The second function would then take the output of the first function, perform samtools flagstat and then output the results as a flat .txt file. Again, an @transform function is required to track the input and outputs.

This would be written as follows:

@transform("data.dir/*.sam",
           regex("data.dir/(\S+).sam"),
           r"\1.bam")
def bamConvert(infile, outfile):
    'convert a sam file into a bam file using samtools view'

    statement = ''' samtools view -bT /ifs/mirror/genomes/plain/hg19.fasta
                    %(infile)s > %(outfile)s'''

    P.run(statement)

@transform(bamConvert,
           suffix(".bam"),
           "_flagstats.txt")
def bamFlagstats(infile, outfile):
    'perform flagstats on a bam file'

    statement = '''samtools flagstat %(infile)s > %(outfile)s'''

    P.run(statement)

To run the pipeline:

python /path/to/file/pipeline_test.py make full -v5

The bam files and flagstats outputs should then be generated.

Parameterising the code using the .yml file

Having written the basic function of our pipleine, as a philosophy, we try and avoid any hard coded parameters.

This means that any variables can be easily modified by the user without having to modify any code.

Looking at the code above, the hard coded link to the hg19.fasta file can be added as a customisable parameter.

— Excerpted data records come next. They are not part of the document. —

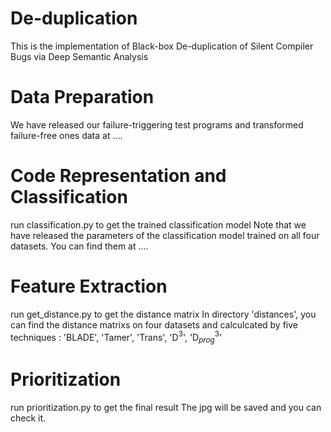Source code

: # De-duplication
This is the implementation of Black-box De-duplication of Silent Compiler Bugs via Deep Semantic Analysis
# Data Preparation
We have released our failure-triggering test programs and transformed failure-free ones data at ....
# Code Representation and Classification
run classification.py to get the trained classification model
Note that we have released the parameters of the classification model trained on all four datasets. You can find them at ....
# Feature Extraction
run get_distance.py to get the distance matrix
In directory 'distances', you can find the distance matrixs on four datasets and calculcated by five techniques : 'BLADE', 'Tamer', 'Trans', 'D$^3$', 'D$^3_{prog}$'
# Prioritization
run prioritization.py to get the final result
The jpg will be saved and you can check it.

This could allow the user to specify any fasta file depending on the genome build used to map and generate the bam file.

In order to do this the pipeline.yml file needs to be modified. This can be performed in the following way:

Configuration values are accessible via the PARAMS variable. The PARAMS variable is a dictionary mapping configuration parameters to values. Keys are in the format section_parameter. For example, the key genome_fasta will provide the configuration value of:

genome:
    fasta: /ifs/mirror/genomes/plain/hg19.fasta

In the pipeline.yml, add the above code to the file. In the pipeline_test.py code the value can be accessed via PARAMS["genome_fasta"].

Therefore the code we wrote before for parsing bam files can be modified to

@transform("data.dir/*.sam",
           regex("data.dir/(\S+).sam"),
           r"\1.bam")
def bamConvert(infile, outfile):
    'convert a sam file into a bam file using samtools view'

    genome_fasta = PARAMS["genome_fasta"]

    statement = ''' samtools view -bT  %(genome_fasta)s
                    %(infile)s > %(outfile)s'''

    P.run(statement)

@transform(bamConvert,
           suffix(".bam"),
           "_flagstats.txt")
def bamFlagstats(infile, outfile):
    'perform flagstats on a bam file'

    statement = '''samtools flagstat %(infile)s > %(outfile)s'''

    P.run(statement)

Running the code again should generate the same output. However, if you had bam files that came from a different genome build then the parameter in the yml file can be modified easily, the output files deleted and the pipeline ran using the new configuration values.